═════ RECORDS PROVIDED ═════
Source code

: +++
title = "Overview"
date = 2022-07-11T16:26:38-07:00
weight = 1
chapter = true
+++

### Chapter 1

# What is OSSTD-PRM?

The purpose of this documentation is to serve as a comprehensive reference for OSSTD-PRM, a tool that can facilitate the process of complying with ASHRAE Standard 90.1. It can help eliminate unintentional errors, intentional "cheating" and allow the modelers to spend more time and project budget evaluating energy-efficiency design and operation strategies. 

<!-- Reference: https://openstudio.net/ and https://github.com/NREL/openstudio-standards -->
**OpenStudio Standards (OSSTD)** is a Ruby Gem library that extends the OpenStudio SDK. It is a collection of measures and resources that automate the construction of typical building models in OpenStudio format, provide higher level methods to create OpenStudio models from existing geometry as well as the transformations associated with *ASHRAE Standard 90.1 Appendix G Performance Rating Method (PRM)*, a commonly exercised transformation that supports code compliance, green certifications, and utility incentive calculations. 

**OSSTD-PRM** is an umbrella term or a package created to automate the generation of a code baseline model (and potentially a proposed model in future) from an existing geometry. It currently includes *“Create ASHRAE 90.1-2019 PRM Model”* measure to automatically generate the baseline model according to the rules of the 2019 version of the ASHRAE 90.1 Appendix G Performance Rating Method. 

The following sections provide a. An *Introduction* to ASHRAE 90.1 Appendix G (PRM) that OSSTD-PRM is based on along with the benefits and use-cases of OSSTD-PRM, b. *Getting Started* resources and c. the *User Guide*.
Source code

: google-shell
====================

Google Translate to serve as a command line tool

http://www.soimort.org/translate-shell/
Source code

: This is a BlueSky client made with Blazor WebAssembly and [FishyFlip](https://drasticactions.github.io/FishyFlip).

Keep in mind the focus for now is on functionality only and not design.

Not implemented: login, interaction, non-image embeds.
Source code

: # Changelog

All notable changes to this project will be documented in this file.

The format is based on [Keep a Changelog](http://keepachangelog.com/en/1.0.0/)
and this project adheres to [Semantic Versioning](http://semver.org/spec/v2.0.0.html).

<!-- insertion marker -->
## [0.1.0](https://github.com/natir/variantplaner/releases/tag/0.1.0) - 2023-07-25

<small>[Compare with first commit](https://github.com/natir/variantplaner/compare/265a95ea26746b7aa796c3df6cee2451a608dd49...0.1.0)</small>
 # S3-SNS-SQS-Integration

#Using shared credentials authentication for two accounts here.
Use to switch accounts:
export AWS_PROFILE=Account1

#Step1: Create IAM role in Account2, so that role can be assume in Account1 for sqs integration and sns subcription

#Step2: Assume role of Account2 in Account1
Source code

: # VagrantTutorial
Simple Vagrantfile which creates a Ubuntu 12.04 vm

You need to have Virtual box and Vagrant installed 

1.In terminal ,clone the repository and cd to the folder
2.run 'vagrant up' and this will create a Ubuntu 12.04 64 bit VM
═════
**WORK ORDER**
Scan the data above line by line. Please say how many lines hold the word "resources", and give only that number.

**EXERCISE ANSWER**
2